The fraud in lagos train construction

Last January, Lagos State acquired a series of 8 Talgo trains for the red line in Wisconsin. These trains were originally purchased by Governor Scott Walker in 2009 from a Spanish manufacturer for $47 million but were never used due to a lawsuit with a contractor. The steel used for constructing the rail tracks is called carbon steel with a diameter of 1084. It costs $1,630 per metric tonne and 782 tonnes are needed to construct 1km of rail track. When multiplied by 37 km, this results in a total cost of construction of $47,315,160. The total cost of engineering, procurement, and construction for the rolling stock, elevated tracks, stations, and fare collection equipment should not exceed $150 million.
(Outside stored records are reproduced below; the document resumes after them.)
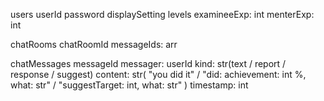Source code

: users
    userId
        password
        displaySetting
        levels
            examineeExp: int
            menterExp: int

chatRooms
    chatRoomId
        messageIds: arr

chatMessages
    messageId
        messager: userId
        kind: str(text / 
            report / 
            response / 
            suggest)
        content: str(
            "you did it" / 
            "did: achievement: int %, what: str" / 
            "suggestTarget: int, what: str"
        )
        timestamp: int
In 2009, the Asian Development Bank awarded a project for a 75km single track at $2.2 million per km, for a total cost of $170 million. Meanwhile, in 2009, Libya awarded a project to the Chinese Railway Construction Company to construct 172 km of standard gauge for $4.7 million per km, at a total cost of $805 million. It is puzzling why Lagos has the highest EPC cost for building a monorail line at $37 million per km compared to the global average of $2.5-4 million, as well as being sanctioned by the Program for Infrastructure Development in Africa (PIDA). Lagos has the highest IGR to FAAC ratio at 76:24, meaning 76% of the revenues of #548 billion generated in IGR in comparison to the #196 billion generated in FAAC allocation is taxes from hardworking Lagosians. However, this is less than the #807 billion in debt acquired to fund deficits. It is important that the people know how their taxes are being spent.